PROBLEM TO SOLVE: In the records below, tally every line containing "label". Report only the total.

DATA PROVIDED:

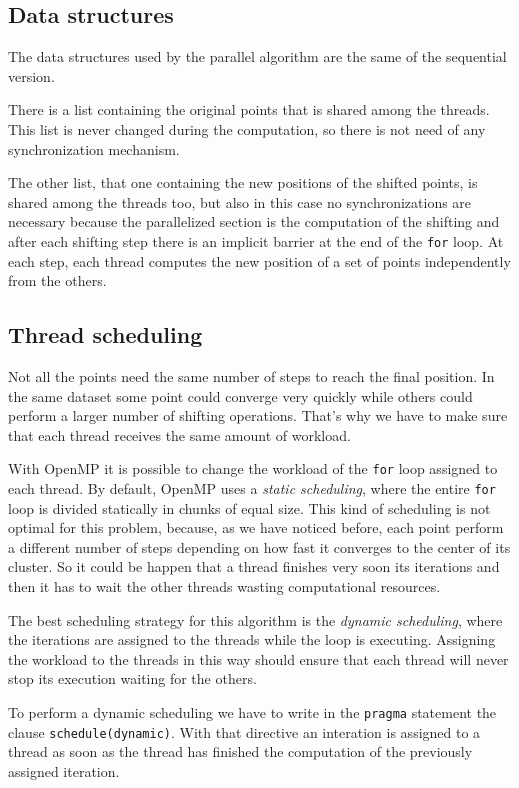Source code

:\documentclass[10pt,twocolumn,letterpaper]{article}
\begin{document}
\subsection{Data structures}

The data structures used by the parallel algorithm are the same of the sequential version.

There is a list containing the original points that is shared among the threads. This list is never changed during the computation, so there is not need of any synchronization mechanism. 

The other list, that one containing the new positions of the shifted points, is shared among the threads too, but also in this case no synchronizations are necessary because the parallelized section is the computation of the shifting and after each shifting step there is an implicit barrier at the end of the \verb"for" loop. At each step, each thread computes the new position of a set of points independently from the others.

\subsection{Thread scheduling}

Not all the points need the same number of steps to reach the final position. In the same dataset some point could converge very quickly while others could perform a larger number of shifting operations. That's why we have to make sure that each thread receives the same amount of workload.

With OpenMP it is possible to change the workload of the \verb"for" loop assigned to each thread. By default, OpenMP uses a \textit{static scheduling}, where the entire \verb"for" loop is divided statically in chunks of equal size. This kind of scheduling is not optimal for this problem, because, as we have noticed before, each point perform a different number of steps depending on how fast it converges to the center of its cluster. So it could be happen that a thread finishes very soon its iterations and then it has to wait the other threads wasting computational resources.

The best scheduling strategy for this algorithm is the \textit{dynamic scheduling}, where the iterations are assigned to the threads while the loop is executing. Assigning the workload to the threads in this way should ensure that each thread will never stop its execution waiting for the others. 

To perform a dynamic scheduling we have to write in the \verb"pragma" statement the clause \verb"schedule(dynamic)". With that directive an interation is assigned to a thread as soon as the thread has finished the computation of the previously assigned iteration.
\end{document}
--
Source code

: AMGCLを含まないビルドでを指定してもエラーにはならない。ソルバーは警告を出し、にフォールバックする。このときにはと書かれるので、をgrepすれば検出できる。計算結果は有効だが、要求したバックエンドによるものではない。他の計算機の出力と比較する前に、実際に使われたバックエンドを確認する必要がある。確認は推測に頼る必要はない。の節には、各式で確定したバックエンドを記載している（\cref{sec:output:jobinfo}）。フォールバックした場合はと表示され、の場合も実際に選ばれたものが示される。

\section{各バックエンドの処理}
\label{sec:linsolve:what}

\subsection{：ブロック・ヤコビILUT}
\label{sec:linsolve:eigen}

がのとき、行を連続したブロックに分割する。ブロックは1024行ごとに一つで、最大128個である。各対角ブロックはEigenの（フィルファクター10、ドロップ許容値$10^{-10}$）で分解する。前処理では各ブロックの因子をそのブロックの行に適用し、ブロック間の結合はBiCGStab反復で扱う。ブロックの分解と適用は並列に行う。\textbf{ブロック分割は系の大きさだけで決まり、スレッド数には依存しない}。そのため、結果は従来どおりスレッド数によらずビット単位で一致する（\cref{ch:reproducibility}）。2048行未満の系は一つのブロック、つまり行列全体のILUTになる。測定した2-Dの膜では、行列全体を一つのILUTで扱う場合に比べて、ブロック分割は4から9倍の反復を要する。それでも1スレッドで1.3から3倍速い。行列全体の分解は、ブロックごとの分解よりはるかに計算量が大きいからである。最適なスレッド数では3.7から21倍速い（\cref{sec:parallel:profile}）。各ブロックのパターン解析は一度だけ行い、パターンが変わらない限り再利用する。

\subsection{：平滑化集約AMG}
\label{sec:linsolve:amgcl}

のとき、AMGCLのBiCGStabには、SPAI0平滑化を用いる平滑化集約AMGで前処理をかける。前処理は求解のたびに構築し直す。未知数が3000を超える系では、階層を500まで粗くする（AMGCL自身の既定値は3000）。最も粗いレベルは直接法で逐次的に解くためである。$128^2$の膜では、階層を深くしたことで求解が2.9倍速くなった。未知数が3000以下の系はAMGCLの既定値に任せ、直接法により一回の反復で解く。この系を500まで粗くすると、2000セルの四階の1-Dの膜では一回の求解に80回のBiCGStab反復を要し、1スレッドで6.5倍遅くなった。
--
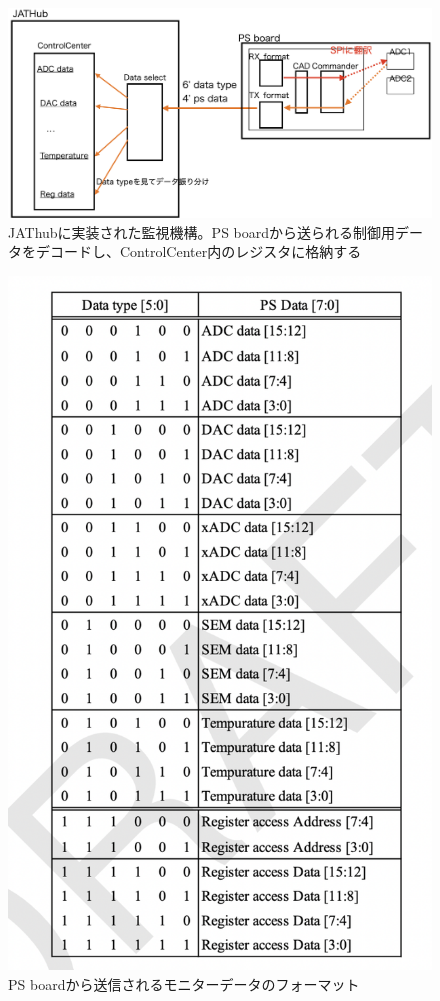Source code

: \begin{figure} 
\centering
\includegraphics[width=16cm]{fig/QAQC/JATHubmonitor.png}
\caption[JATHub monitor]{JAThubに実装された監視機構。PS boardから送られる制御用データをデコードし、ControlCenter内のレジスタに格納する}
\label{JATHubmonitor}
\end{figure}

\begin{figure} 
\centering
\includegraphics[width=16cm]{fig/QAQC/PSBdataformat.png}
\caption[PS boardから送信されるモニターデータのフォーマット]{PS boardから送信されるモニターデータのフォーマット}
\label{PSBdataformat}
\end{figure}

OUTPUT FOR THIS EXERCISE: 5